Problem:
Check every line below for the word "cartes" and copy each one that has it.

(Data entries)
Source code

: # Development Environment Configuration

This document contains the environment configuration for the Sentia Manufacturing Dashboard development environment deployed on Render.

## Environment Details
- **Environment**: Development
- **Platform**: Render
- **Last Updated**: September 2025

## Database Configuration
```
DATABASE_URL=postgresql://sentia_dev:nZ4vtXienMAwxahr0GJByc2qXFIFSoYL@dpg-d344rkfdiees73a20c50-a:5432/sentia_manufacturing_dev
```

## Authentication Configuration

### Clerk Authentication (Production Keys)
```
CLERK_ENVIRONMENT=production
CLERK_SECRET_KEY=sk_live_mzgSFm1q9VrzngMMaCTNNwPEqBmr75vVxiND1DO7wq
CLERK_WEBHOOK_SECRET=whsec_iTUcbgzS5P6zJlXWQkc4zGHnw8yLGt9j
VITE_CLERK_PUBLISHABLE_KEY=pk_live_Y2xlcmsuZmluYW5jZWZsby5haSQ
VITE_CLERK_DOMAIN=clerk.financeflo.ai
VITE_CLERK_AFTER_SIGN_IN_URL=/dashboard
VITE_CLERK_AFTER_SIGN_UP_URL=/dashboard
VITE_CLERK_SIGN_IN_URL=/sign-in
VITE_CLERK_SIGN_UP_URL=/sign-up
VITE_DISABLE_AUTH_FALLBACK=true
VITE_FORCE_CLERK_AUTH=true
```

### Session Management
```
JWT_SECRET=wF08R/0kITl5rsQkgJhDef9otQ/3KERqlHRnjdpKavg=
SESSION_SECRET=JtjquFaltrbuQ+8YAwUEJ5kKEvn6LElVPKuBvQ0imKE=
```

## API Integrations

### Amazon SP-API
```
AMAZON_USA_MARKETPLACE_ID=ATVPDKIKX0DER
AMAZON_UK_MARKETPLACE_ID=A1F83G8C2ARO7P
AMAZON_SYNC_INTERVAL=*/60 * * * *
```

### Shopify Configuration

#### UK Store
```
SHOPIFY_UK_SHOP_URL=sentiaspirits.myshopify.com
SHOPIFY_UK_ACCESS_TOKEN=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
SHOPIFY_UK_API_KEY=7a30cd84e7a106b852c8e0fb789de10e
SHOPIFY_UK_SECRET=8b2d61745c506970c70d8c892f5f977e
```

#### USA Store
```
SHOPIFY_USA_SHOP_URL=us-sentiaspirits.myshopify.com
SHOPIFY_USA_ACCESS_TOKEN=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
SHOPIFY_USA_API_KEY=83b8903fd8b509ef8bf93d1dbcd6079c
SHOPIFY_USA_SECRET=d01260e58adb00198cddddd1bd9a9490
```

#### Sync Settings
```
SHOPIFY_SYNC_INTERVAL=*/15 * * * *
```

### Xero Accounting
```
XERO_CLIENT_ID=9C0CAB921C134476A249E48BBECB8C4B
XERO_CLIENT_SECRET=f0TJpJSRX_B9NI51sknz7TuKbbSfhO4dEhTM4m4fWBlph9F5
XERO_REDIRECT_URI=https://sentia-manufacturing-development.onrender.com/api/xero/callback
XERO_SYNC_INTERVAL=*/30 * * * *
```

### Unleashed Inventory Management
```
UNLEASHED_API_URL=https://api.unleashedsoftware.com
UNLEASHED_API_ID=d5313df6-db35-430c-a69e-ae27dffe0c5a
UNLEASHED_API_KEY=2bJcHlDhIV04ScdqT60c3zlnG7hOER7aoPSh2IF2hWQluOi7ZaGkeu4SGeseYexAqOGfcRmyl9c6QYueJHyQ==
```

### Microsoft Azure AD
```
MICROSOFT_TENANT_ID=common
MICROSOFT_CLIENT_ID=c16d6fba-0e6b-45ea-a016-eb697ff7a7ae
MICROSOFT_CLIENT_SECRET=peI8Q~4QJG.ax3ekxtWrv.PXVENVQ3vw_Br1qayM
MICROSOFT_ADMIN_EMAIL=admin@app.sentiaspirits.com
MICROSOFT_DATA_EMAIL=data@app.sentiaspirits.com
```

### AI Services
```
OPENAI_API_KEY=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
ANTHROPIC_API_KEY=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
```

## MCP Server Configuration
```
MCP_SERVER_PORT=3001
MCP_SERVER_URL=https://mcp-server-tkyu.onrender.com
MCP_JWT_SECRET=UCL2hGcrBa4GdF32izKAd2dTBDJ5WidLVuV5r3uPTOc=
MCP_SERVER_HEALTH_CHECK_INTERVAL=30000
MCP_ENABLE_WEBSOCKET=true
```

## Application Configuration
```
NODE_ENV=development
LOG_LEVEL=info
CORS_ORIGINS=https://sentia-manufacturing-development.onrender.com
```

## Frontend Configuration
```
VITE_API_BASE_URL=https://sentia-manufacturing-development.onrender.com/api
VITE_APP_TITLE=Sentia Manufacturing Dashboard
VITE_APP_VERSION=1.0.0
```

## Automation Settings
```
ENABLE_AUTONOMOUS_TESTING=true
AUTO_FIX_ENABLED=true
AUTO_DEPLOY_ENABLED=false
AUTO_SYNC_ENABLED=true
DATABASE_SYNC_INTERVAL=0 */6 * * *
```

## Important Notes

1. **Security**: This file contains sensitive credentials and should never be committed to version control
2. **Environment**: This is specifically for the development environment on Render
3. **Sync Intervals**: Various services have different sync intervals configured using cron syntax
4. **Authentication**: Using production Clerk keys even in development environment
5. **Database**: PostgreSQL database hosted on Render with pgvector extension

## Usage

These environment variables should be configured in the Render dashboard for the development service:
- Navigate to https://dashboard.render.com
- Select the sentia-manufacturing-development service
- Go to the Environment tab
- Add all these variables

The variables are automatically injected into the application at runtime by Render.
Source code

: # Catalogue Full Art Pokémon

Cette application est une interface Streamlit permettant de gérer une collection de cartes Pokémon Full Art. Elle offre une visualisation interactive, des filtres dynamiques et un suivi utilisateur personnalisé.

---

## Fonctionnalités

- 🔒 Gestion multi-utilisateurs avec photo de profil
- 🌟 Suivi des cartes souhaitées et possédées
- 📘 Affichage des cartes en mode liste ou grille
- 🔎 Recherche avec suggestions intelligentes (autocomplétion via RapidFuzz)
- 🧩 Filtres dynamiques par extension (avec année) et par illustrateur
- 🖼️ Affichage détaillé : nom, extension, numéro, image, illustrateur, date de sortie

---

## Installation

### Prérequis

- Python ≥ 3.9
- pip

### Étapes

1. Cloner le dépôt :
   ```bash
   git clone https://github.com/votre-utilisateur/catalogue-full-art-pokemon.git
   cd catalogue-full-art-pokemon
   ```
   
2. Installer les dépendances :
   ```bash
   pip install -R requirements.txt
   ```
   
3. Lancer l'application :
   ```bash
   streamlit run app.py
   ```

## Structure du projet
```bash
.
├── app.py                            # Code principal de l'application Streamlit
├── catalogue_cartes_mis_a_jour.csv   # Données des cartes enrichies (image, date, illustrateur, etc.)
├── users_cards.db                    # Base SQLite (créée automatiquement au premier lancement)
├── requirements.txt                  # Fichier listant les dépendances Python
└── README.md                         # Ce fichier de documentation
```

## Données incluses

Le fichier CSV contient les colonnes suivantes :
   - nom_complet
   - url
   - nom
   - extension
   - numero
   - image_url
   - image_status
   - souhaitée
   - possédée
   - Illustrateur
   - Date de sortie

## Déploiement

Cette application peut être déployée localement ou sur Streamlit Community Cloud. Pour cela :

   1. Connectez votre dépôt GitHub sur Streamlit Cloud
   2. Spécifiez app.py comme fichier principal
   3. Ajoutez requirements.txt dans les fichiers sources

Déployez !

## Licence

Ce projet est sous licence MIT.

Exercise solution:
Cette application est une interface Streamlit permettant de gérer une collection de cartes Pokémon Full Art. Elle offre une visualisation interactive, des filtres dynamiques et un suivi utilisateur personnalisé.
- 🌟 Suivi des cartes souhaitées et possédées
- 📘 Affichage des cartes en mode liste ou grille
├── catalogue_cartes_mis_a_jour.csv   # Données des cartes enrichies (image, date, illustrateur, etc.)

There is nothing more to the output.